On DVD in Taiwan: Hormones

Last year's award-winning romantic comedy, Hormones (Pid Term Yai Huajai Wawun, ปิดเทอมใหญ่ หัวใจว้าวุ่น) has been released on DVD in Taiwan. Correction: But no English subtitles.

Directed by Songyos Sugmakanan (Dorm, Fan Chan), GTH's ensemble romance intertwines four stories about young lovers over the summer school holiday.

  • A pair of hyper-competitive schoolboys (Charlie Trairat and Michael Sirachuch Chienthaworn) race to win a girl's phone number.
  • A sensitive geek (Ratchu Surajaras) makes a play for the campus queen (Chutima Theepanat).
  • A teenybopper (Focus Jirakul) is crazy about a Taiwanese pop star (Lu Ting Wei).
  • A slacker college guy (Chanthavit Sunasewee) has his faithfulness to his long-time sweetheart tested when he impulsively accompanies a bikini-clad Japanese tourist (former AV star Sora Aoi) to the Full Moon party.

Hormones picked up several awards, including a Jury Prize at last year's Asian Marine Film Festival in Japan, and Focus Jirakul swept Thailand's film awards for best supporting actress, including trophies for the Subhanahongsa, the Bangkok Critics and Kom Chad Luek awards.

The DVD is NTSC and Region 3 encoded. It's available at YesAsia.

(Thanks Logboy!)


  1. Nothing on the YesAsia product description suggests that the DVD has English subtitles. It only lists Traditional Chinese subtitles.

  2. I e-mailed YesAsia and they looked into it. Confirmed, no English subtitles. Here's hoping for a Hong Kong release that does have English subtitles.

  3. Thanks for checking into that Kevin. Too bad! I've amended the post to reflect there's no English subs.

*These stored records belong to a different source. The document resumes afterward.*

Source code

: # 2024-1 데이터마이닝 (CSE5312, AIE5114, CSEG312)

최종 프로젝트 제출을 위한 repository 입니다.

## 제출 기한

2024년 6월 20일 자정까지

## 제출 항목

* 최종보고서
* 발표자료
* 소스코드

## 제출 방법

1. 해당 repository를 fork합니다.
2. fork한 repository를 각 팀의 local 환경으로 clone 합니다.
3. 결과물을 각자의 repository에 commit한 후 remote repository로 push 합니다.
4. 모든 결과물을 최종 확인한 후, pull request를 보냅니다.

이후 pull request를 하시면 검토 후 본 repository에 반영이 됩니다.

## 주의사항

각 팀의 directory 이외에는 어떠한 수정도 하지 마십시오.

  4. I'm back. And I found a site that sold an English subtitled version of the movie. After viewing the movie myself, I suspect it is legit as Golden Screen Cinemas is the company that GMM Tai Hub sold the distribution rights to in Malaysia.

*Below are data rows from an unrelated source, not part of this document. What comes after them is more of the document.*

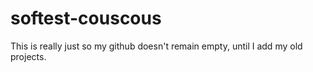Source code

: # softest-couscous

This is really just so my github doesn't remain empty, until I add my old projects. 
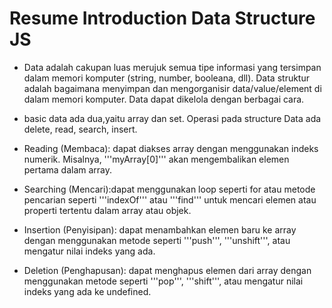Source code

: # Resume Introduction Data Structure JS

- Data adalah cakupan luas merujuk semua tipe informasi yang tersimpan dalam memori komputer (string, number, booleana, dll). Data struktur adalah bagaimana menyimpan dan mengorganisir data/value/element di dalam memori komputer. Data dapat dikelola dengan berbagai cara.

- basic data ada dua,yaitu array dan set. Operasi pada structure Data ada delete, read, search, insert.

- Reading (Membaca): dapat diakses array dengan menggunakan indeks numerik. Misalnya, '''myArray[0]''' akan mengembalikan elemen pertama dalam array.
- Searching (Mencari):dapat menggunakan loop seperti for atau metode pencarian seperti '''indexOf''' atau '''find''' untuk mencari elemen atau properti tertentu dalam array atau objek.

- Insertion (Penyisipan): dapat menambahkan elemen baru ke array dengan menggunakan metode seperti '''push''', '''unshift''', atau mengatur nilai indeks yang ada.

- Deletion (Penghapusan): dapat menghapus elemen dari array dengan menggunakan metode seperti '''pop''', '''shift''', atau mengatur nilai indeks yang ada ke undefined.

    Confirm something for me, seeing as you saw the movie theatrical, I suspect with English subtitles. Did the subtitles you read seem to go out of their way to make certain jokes, such as language-specific puns (which this movie certainly had a lot of), have English equivalents? Even if the translation is blatantly incorrect? That's what happened with the subtitles here. I don't mind if the intent is to make sure humor is preserved, but it might support the belief that this is a legitimate release and not a bootleg as DVDs from Malaysia are notorious for.

    While my experience with the site was relatively good (fast response to customer inquiries for the most part), based on testimony, it seems other people have had less favorable experiences. And a few products they have are clearly bootlegs (especially their selection of anime), even though I'm pretty certain Hormones DVD is not.

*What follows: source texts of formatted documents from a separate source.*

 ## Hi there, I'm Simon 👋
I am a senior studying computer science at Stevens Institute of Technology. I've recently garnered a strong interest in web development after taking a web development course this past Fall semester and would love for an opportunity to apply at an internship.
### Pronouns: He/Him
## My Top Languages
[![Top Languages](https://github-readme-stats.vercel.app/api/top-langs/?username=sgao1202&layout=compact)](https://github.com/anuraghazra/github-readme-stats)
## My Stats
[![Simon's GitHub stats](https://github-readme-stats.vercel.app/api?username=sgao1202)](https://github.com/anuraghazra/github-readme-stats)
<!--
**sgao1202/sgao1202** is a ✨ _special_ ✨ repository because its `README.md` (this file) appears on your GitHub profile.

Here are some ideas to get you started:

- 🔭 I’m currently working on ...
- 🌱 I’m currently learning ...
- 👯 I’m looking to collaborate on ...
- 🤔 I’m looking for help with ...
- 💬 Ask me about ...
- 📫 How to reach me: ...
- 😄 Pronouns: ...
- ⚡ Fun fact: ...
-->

    The product was also initially misrepresented on the site, where it was listed as PAL rather than NTSC, which I suspect is really Golden Screen Cinema's fault because the back of the DVD case lists it as NTSC, but it is really PAL and I only got it to work on my computer.

    A major annoyance of course, but one that I'm going to have to continue dealing with if I'm going to keep looking toward Asia for movies to watch. What to do about that Japanese movie Departures that I really want to see...I swear this whole Region Coding/NTSC vs PAL thing is a global corporate conspiracy...

  5. I've been meaning to post an update about this. You can also get it from Singapore at MovieXclusive, which I've dealt with in the past and I've met some of the guys involved with it, so I trust them.

    English subtitles will never be perfect. For culturally specific things, they might totally miss the point. One example I can think of is when band names are mentioned in a movie, like a Thai band like Asanee-Wasan, but instead of directly translating that, the subtitle writer will opt to use an inapproporiate American band name, so Asanee-Wasan becomes Red Hot Chili Peppers. What?

    The whole PAL/NTSC thing makes my head hurt. In Thailand, it doesn't matter. TVs and DVD players are equipped to deal with both kinds of encoding.